Dataset excerpts

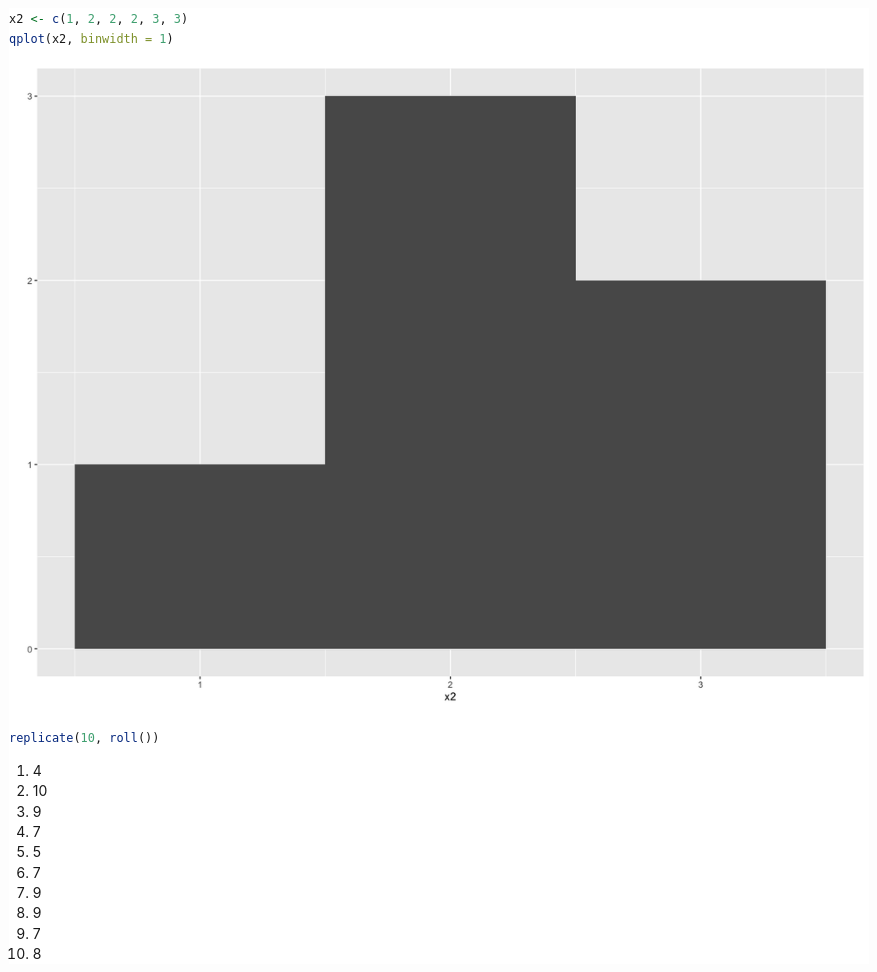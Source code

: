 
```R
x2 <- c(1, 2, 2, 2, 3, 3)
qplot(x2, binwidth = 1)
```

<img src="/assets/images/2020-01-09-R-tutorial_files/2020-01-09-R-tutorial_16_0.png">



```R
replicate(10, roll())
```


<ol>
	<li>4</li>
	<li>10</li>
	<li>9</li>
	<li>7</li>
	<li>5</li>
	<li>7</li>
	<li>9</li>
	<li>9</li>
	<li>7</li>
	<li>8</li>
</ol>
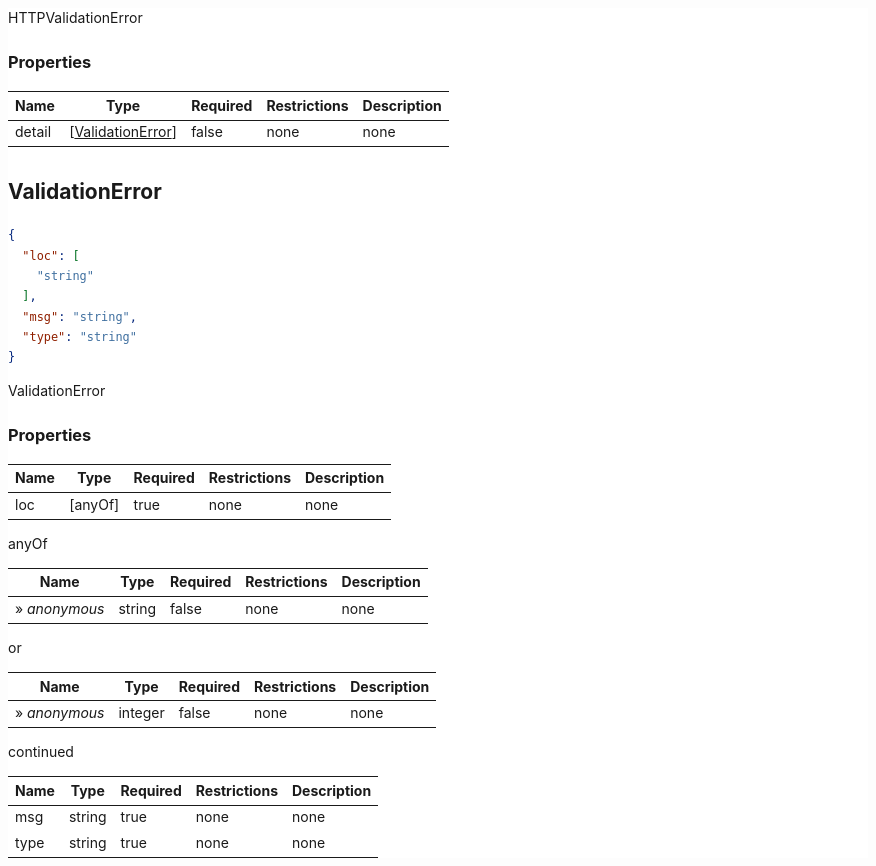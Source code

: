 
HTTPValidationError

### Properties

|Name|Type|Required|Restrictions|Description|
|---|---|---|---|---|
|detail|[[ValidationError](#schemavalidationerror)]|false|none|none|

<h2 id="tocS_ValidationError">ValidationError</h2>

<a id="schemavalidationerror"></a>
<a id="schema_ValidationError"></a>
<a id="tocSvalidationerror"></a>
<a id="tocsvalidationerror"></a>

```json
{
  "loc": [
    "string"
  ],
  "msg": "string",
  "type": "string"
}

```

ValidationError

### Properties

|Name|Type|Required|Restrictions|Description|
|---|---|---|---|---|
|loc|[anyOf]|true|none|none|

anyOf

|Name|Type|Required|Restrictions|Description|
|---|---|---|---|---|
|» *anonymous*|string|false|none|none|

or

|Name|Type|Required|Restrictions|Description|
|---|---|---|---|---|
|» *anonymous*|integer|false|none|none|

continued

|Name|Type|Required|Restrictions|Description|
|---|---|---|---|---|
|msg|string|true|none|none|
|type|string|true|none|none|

# What this task involves
Your task is to copy each line of the data above that holds "true".

# Result for this task
|loc|[anyOf]|true|none|none|
|msg|string|true|none|none|
|type|string|true|none|none|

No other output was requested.